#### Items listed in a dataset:
◆ ◆ ◆
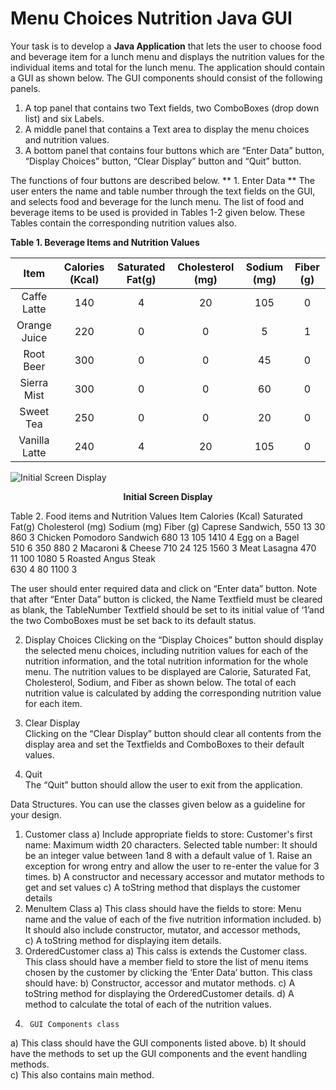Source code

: Menu Choices Nutrition Java GUI
================================

Your task is to develop a **Java Application** that lets the user to choose food and beverage 
item for a lunch menu and displays the nutrition values for the individual items and total for 
the lunch menu. The application should contain a GUI as shown below. The GUI components 
should consist of the following panels. 


  1.  A top panel that contains two Text fields, two ComboBoxes (drop down list) and six 
Labels. 
  2.  A middle panel that contains a Text area to display the menu choices and nutrition 
values.  
  3.  A bottom panel that contains four buttons which are “Enter Data” button, “Display 
Choices” button, “Clear Display” button and “Quit” button.  


The functions of four buttons are described below. 
**  1. Enter Data **
        The user enters the name and table number through the text fields on the GUI, and 
selects food and beverage for the lunch menu. The list of food and beverage items to 
be  used  is  provided  in  Tables  1-2  given  below.  These  Tables  contain  the 
corresponding nutrition values also. 

**Table 1. Beverage Items and Nutrition Values**


|  Item |  Calories (Kcal) | Saturated Fat(g) | Cholesterol (mg) | Sodium (mg) | Fiber (g) |
|:--------------:|:----------------:|:------------------:|:------------------:|:--------------:|:------------:|
|Caffe Latte|140| 4|20|105| 0| 
|Orange Juice|220|0|0|5|1 |
|Root Beer| 300|0 |0| 45| 0| 
|Sierra Mist| 300|0|0|60| 0| 
|Sweet Tea|250| 0|0|20| 0| 
|Vanilla Latte| 240|4 | 20| 105 |0| 

![Initial Screen Display](http://i11.tietuku.com/d472ee5a31f8231a.png)
<p align='center'><b>Initial Screen Display</b></p>

Table 2. Food items and Nutrition Values 
Item  Calories 
(Kcal) 
Saturated 
Fat(g) 
Cholesterol 
(mg) 
Sodium (mg)  Fiber (g) 
Caprese 
Sandwich, 
550  13  30  860  3 
Chicken 
Pomodoro 
Sandwich 
680  13  105  1410  4 
Egg on a 
Bagel  
510  6  350  880  2 
Macaroni & 
Cheese 
710  24  125  1560  3 
Meat Lasagna  470  11  100  1080  5 
Roasted 
Angus Steak  
630  4  80  1100  3 

The user should enter required data and click on “Enter data” button. Note that after “Enter 
Data”  button  is  clicked,  the  Name  Textfield  must  be  cleared  as  blank,  the  TableNumber 
Textfield should be set to its initial value of ‘1’and the two ComboBoxes must be set back to 
its default status. 
 
 
2. Display Choices 
Clicking on the “Display Choices” button should display the selected menu choices, 
including nutrition values for each of the nutrition information, and the total nutrition 
information for the whole menu. The nutrition values to be displayed are Calorie, 
Saturated Fat, Cholesterol, Sodium, and Fiber as shown below. The total of each 
nutrition value is calculated by adding the corresponding nutrition value for each 
item.  

3.  Clear Display  
Clicking on the “Clear Display” button should clear all contents from the display area 
and set the Textfields and ComboBoxes to their default values.  
 
4. Quit  
The “Quit” button should allow the user to exit from the application.  
 
Data Structures. 
You can use the classes given below as a guideline for your design. 
1.  Customer class 
a)  Include appropriate fields to store: 
 Customer's first name:  Maximum width 20 characters. 
Selected table number: It should be an integer value between 1and 8 with a 
default value  of 1. Raise an exception for wrong entry and allow the user to 
re-enter the value for 3 times. 
b)  A constructor and necessary accessor and mutator methods to get and set 
values 
c)  A toString method that displays the customer details 
2.  MenuItem Class 
a)  This class should have the fields to store: 
Menu name and the value of each of the five nutrition information included. 
b)  It should also include constructor, mutator, and accessor methods,  
c)  A toString method for displaying item details. 
3.  OrderedCustomer class 
a)  This  calss  is  extends  the  Customer  class. This  class  should  have  a  member 
field to store the list of menu items chosen by the customer by clicking the 
‘Enter Data’ button. 
This class should have: 
b)  Constructor, accessor and mutator methods. 
c)  A toString method for displaying the OrderedCustomer details. 
d)  A method to calculate the total of each of the nutrition values. 
 4.      GUI Components class 
a)  This class should have the GUI components listed above. 
b)  It should have the methods to set up the GUI components and the event 
handling methods.   
c)  This also contains main method.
◆ ◆ ◆
#### WHAT YOU WILL DO:
All of the records above should be reproduced exactly, with the pictures left out.

#### REPLY TO THE EXERCISE:
Source code

: Menu Choices Nutrition Java GUI
================================

Your task is to develop a **Java Application** that lets the user to choose food and beverage 
item for a lunch menu and displays the nutrition values for the individual items and total for 
the lunch menu. The application should contain a GUI as shown below. The GUI components 
should consist of the following panels. 


  1.  A top panel that contains two Text fields, two ComboBoxes (drop down list) and six 
Labels. 
  2.  A middle panel that contains a Text area to display the menu choices and nutrition 
values.  
  3.  A bottom panel that contains four buttons which are “Enter Data” button, “Display 
Choices” button, “Clear Display” button and “Quit” button.  


The functions of four buttons are described below. 
**  1. Enter Data **
        The user enters the name and table number through the text fields on the GUI, and 
selects food and beverage for the lunch menu. The list of food and beverage items to 
be  used  is  provided  in  Tables  1-2  given  below.  These  Tables  contain  the 
corresponding nutrition values also. 

**Table 1. Beverage Items and Nutrition Values**


|  Item |  Calories (Kcal) | Saturated Fat(g) | Cholesterol (mg) | Sodium (mg) | Fiber (g) |
|:--------------:|:----------------:|:------------------:|:------------------:|:--------------:|:------------:|
|Caffe Latte|140| 4|20|105| 0| 
|Orange Juice|220|0|0|5|1 |
|Root Beer| 300|0 |0| 45| 0| 
|Sierra Mist| 300|0|0|60| 0| 
|Sweet Tea|250| 0|0|20| 0| 
|Vanilla Latte| 240|4 | 20| 105 |0| 

![Initial Screen Display](http://i11.tietuku.com/d472ee5a31f8231a.png)
<p align='center'><b>Initial Screen Display</b></p>

Table 2. Food items and Nutrition Values 
Item  Calories 
(Kcal) 
Saturated 
Fat(g) 
Cholesterol 
(mg) 
Sodium (mg)  Fiber (g) 
Caprese 
Sandwich, 
550  13  30  860  3 
Chicken 
Pomodoro 
Sandwich 
680  13  105  1410  4 
Egg on a 
Bagel  
510  6  350  880  2 
Macaroni & 
Cheese 
710  24  125  1560  3 
Meat Lasagna  470  11  100  1080  5 
Roasted 
Angus Steak  
630  4  80  1100  3 

The user should enter required data and click on “Enter data” button. Note that after “Enter 
Data”  button  is  clicked,  the  Name  Textfield  must  be  cleared  as  blank,  the  TableNumber 
Textfield should be set to its initial value of ‘1’and the two ComboBoxes must be set back to 
its default status. 
 
 
2. Display Choices 
Clicking on the “Display Choices” button should display the selected menu choices, 
including nutrition values for each of the nutrition information, and the total nutrition 
information for the whole menu. The nutrition values to be displayed are Calorie, 
Saturated Fat, Cholesterol, Sodium, and Fiber as shown below. The total of each 
nutrition value is calculated by adding the corresponding nutrition value for each 
item.  

3.  Clear Display  
Clicking on the “Clear Display” button should clear all contents from the display area 
and set the Textfields and ComboBoxes to their default values.  
 
4. Quit  
The “Quit” button should allow the user to exit from the application.  
 
Data Structures. 
You can use the classes given below as a guideline for your design. 
1.  Customer class 
a)  Include appropriate fields to store: 
 Customer's first name:  Maximum width 20 characters. 
Selected table number: It should be an integer value between 1and 8 with a 
default value  of 1. Raise an exception for wrong entry and allow the user to 
re-enter the value for 3 times. 
b)  A constructor and necessary accessor and mutator methods to get and set 
values 
c)  A toString method that displays the customer details 
2.  MenuItem Class 
a)  This class should have the fields to store: 
Menu name and the value of each of the five nutrition information included. 
b)  It should also include constructor, mutator, and accessor methods,  
c)  A toString method for displaying item details. 
3.  OrderedCustomer class 
a)  This  calss  is  extends  the  Customer  class. This  class  should  have  a  member 
field to store the list of menu items chosen by the customer by clicking the 
‘Enter Data’ button. 
This class should have: 
b)  Constructor, accessor and mutator methods. 
c)  A toString method for displaying the OrderedCustomer details. 
d)  A method to calculate the total of each of the nutrition values. 
 4.      GUI Components class 
a)  This class should have the GUI components listed above. 
b)  It should have the methods to set up the GUI components and the event 
handling methods.   
c)  This also contains main method.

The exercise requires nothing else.